=== Begin Enclosure ===
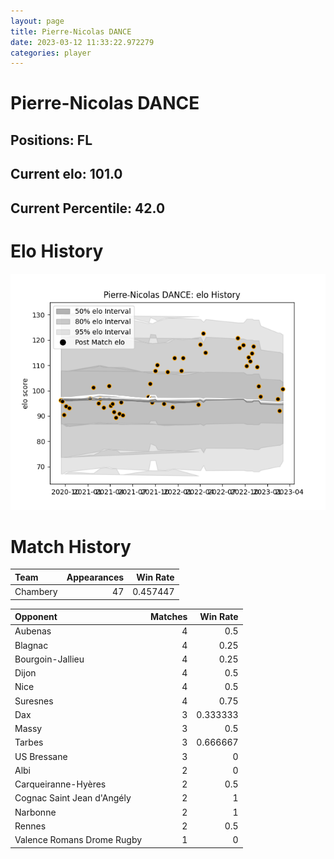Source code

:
 ```yaml
---  
layout: page  
title: Pierre-Nicolas DANCE  
date: 2023-03-12 11:33:22.972279  
categories: player  
---
```

# Pierre-Nicolas DANCE

## Positions: FL

## Current elo: 101.0

## Current Percentile: 42.0

# Elo History


![elo history](history_Pierre-NicolasDANCE.png)
# Match History


| Team     |   Appearances |   Win Rate |
|:---------|--------------:|-----------:|
| Chambery |            47 |   0.457447 |

| Opponent                   |   Matches |   Win Rate |
|:---------------------------|----------:|-----------:|
| Aubenas                    |         4 |   0.5      |
| Blagnac                    |         4 |   0.25     |
| Bourgoin-Jallieu           |         4 |   0.25     |
| Dijon                      |         4 |   0.5      |
| Nice                       |         4 |   0.5      |
| Suresnes                   |         4 |   0.75     |
| Dax                        |         3 |   0.333333 |
| Massy                      |         3 |   0.5      |
| Tarbes                     |         3 |   0.666667 |
| US Bressane                |         3 |   0        |
| Albi                       |         2 |   0        |
| Carqueiranne-Hyères        |         2 |   0.5      |
| Cognac Saint Jean d'Angély |         2 |   1        |
| Narbonne                   |         2 |   1        |
| Rennes                     |         2 |   0.5      |
| Valence Romans Drome Rugby |         1 |   0        |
=== End Enclosure ===
DESCRIPTION OF THE TASK = Write out the data word for word, with every picture dropped.

WRITTEN REPLY =
Source code

:
 ```yaml
---  
layout: page  
title: Pierre-Nicolas DANCE  
date: 2023-03-12 11:33:22.972279  
categories: player  
---
```

# Pierre-Nicolas DANCE

## Positions: FL

## Current elo: 101.0

## Current Percentile: 42.0

# Elo History


![elo history](history_Pierre-NicolasDANCE.png)
# Match History


| Team     |   Appearances |   Win Rate |
|:---------|--------------:|-----------:|
| Chambery |            47 |   0.457447 |

| Opponent                   |   Matches |   Win Rate |
|:---------------------------|----------:|-----------:|
| Aubenas                    |         4 |   0.5      |
| Blagnac                    |         4 |   0.25     |
| Bourgoin-Jallieu           |         4 |   0.25     |
| Dijon                      |         4 |   0.5      |
| Nice                       |         4 |   0.5      |
| Suresnes                   |         4 |   0.75     |
| Dax                        |         3 |   0.333333 |
| Massy                      |         3 |   0.5      |
| Tarbes                     |         3 |   0.666667 |
| US Bressane                |         3 |   0        |
| Albi                       |         2 |   0        |
| Carqueiranne-Hyères        |         2 |   0.5      |
| Cognac Saint Jean d'Angély |         2 |   1        |
| Narbonne                   |         2 |   1        |
| Rennes                     |         2 |   0.5      |
| Valence Romans Drome Rugby |         1 |   0        |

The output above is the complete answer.